§ **WORK INSTRUCTION**
Below are some records; output exactly the lines from the line with "For such a value" to the line with "in the value", both ends kept, and nothing more.

[Records drawn from a dataset]
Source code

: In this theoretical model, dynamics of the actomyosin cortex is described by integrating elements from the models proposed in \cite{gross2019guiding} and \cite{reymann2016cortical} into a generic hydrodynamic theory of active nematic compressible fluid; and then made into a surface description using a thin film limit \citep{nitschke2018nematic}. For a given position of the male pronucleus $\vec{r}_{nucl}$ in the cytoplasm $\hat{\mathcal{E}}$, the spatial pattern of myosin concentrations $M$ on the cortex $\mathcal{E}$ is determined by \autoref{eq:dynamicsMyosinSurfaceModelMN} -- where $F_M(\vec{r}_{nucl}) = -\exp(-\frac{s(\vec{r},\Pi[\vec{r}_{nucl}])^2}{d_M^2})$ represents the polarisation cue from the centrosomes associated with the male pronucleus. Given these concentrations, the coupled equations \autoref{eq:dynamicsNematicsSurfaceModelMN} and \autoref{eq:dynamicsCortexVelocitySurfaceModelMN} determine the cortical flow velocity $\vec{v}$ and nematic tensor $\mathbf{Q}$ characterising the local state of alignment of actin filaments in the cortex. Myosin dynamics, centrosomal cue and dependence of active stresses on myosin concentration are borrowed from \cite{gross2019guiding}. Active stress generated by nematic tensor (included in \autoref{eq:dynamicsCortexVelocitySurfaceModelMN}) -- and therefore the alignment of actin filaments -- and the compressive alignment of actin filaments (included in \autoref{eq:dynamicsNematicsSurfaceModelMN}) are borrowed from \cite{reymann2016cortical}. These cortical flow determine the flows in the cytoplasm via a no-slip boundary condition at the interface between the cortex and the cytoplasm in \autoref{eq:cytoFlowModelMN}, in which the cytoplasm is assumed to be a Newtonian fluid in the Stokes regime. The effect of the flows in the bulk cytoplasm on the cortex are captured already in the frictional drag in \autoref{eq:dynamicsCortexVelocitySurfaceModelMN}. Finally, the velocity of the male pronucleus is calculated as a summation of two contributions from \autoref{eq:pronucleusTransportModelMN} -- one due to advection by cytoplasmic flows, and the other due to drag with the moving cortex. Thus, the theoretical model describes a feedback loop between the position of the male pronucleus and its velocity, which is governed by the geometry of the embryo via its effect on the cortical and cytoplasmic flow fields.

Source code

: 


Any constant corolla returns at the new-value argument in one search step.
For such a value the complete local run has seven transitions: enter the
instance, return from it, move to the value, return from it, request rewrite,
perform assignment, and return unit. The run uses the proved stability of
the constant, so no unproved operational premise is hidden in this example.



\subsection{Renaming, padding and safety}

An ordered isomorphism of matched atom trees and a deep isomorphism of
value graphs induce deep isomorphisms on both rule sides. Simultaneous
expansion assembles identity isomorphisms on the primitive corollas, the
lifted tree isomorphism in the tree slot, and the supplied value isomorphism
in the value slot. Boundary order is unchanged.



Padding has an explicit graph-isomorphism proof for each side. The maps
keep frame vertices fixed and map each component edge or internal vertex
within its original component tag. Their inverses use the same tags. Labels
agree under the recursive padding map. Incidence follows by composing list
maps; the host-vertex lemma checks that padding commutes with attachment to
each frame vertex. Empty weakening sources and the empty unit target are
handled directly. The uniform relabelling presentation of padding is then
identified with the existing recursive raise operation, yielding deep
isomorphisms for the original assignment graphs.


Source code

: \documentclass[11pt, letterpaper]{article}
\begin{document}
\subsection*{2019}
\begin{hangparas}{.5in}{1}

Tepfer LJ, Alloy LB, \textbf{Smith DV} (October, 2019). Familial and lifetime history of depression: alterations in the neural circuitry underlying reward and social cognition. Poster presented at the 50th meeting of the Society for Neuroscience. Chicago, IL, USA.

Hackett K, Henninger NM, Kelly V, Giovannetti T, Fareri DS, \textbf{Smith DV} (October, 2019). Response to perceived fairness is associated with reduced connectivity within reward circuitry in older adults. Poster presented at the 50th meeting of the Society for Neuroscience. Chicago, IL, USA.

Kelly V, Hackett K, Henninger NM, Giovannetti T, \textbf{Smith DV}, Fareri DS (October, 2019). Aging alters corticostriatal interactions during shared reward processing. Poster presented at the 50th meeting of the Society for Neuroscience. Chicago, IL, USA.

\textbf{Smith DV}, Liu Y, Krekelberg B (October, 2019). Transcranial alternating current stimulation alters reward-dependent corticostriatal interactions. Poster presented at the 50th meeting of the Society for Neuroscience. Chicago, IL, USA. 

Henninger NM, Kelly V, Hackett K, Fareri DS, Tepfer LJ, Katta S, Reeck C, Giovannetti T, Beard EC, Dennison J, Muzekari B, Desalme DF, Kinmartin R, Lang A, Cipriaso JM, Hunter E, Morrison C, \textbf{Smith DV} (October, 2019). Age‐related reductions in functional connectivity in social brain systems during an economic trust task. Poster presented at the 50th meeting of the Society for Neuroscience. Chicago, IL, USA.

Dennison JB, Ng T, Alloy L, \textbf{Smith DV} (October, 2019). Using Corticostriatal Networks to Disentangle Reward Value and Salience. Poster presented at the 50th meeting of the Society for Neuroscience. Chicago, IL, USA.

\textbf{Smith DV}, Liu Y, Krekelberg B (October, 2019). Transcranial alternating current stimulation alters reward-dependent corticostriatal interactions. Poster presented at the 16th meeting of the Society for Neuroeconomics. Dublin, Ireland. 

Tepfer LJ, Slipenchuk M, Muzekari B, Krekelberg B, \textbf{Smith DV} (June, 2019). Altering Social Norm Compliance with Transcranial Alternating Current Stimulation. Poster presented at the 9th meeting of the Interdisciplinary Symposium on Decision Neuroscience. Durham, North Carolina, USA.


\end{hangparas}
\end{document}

§ **SOLUTION TO THIS EXERCISE**
For such a value the complete local run has seven transitions: enter the
instance, return from it, move to the value, return from it, request rewrite,
perform assignment, and return unit. The run uses the proved stability of
the constant, so no unproved operational premise is hidden in this example.



\subsection{Renaming, padding and safety}

An ordered isomorphism of matched atom trees and a deep isomorphism of
value graphs induce deep isomorphisms on both rule sides. Simultaneous
expansion assembles identity isomorphisms on the primitive corollas, the
lifted tree isomorphism in the tree slot, and the supplied value isomorphism
in the value slot. Boundary order is unchanged.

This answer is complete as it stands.